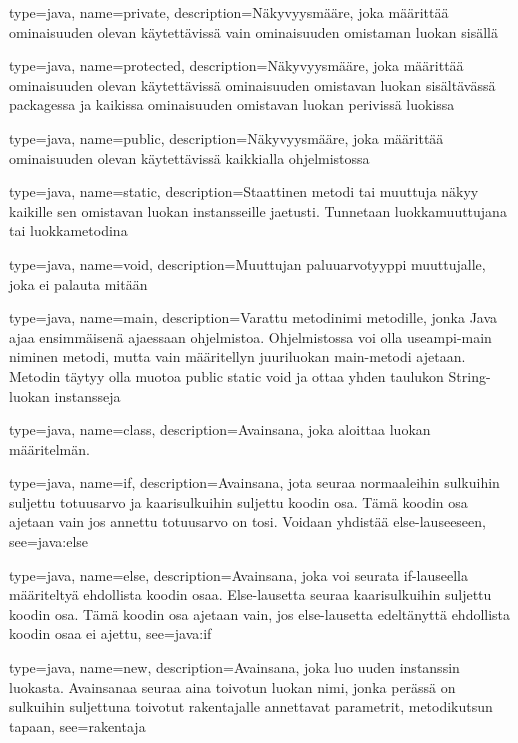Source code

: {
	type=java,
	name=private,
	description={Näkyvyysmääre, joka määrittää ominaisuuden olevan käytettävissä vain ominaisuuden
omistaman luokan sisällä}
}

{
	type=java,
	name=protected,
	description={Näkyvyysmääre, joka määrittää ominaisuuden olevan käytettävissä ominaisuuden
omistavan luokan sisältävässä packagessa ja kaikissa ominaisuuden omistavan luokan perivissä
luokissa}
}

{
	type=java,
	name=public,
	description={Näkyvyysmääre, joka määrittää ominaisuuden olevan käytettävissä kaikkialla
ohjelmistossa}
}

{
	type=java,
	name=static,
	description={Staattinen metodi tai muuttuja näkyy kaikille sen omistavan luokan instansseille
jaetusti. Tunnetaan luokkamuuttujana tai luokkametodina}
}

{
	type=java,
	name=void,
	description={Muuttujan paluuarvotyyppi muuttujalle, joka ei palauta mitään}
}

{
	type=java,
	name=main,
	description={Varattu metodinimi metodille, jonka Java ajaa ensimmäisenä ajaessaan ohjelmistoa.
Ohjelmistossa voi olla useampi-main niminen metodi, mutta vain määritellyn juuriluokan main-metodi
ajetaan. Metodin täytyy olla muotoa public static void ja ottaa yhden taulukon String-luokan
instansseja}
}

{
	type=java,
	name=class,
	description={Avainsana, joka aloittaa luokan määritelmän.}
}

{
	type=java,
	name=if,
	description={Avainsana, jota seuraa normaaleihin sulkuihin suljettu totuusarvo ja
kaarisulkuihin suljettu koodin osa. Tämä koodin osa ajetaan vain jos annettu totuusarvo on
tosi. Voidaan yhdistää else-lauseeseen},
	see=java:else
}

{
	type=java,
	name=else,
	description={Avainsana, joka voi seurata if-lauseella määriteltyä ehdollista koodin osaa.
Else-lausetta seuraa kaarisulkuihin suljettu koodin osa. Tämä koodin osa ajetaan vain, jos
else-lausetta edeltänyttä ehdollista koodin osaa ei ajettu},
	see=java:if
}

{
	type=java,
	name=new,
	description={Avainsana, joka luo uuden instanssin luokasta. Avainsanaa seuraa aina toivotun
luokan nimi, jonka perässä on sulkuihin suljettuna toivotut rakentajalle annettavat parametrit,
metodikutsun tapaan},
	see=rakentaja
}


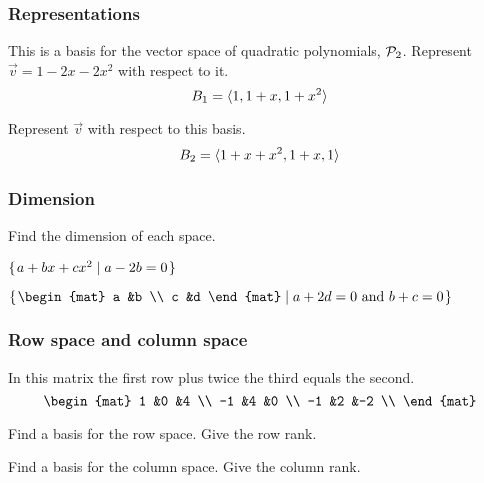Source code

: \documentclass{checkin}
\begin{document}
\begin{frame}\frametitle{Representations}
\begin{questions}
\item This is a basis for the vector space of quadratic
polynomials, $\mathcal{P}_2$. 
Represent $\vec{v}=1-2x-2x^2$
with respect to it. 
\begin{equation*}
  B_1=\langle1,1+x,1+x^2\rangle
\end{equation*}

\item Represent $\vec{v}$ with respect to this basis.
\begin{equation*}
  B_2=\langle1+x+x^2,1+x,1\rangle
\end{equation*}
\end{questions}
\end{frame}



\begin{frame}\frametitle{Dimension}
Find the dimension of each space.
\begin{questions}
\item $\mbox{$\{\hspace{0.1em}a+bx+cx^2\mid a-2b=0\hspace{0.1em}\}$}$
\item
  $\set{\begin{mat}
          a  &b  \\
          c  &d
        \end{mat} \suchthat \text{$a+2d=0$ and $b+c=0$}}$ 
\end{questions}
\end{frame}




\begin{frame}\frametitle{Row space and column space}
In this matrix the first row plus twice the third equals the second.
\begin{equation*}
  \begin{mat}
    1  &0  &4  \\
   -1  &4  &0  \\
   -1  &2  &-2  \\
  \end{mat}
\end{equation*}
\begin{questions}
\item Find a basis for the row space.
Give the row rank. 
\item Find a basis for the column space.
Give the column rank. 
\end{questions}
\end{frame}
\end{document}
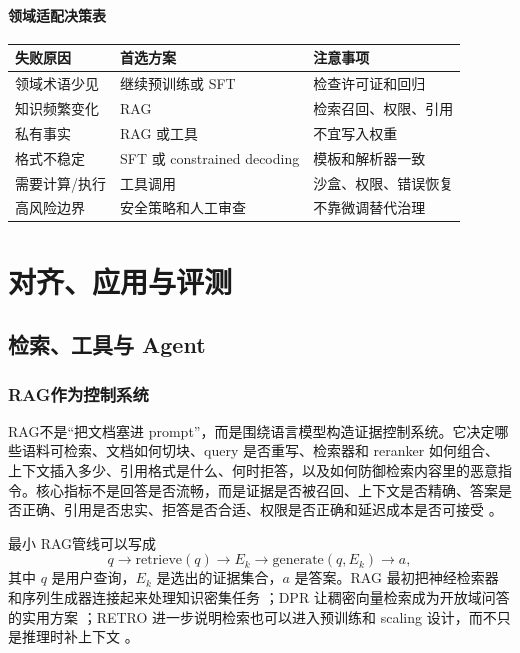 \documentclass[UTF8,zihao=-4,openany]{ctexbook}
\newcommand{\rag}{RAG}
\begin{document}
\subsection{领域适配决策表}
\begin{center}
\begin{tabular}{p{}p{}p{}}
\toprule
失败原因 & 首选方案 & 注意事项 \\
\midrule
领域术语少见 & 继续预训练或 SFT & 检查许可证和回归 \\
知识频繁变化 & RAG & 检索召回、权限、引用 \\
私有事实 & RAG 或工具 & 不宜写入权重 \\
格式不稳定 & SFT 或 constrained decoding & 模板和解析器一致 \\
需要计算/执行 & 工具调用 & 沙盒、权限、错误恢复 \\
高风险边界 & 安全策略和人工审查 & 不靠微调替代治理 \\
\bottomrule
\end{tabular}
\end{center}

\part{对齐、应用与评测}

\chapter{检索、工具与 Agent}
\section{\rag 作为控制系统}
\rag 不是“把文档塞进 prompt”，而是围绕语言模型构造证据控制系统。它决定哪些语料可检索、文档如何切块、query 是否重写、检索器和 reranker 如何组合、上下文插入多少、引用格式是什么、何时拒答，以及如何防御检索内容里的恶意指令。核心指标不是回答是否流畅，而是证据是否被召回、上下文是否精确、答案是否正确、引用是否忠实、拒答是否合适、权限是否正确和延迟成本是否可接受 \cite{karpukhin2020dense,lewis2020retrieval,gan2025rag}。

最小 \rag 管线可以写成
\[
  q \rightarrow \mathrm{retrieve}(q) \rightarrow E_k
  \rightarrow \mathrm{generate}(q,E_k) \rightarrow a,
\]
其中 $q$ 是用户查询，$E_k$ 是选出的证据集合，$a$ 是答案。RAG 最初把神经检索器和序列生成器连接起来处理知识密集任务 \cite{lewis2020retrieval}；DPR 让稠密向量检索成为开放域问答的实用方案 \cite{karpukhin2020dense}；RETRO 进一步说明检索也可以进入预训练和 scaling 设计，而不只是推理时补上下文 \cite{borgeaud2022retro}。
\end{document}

## Exercise prompt
Out of the records above, pull each line containing the word "public".

## Task answer
	name=public,
ajetaan. Metodin täytyy olla muotoa public static void ja ottaa yhden taulukon String-luokan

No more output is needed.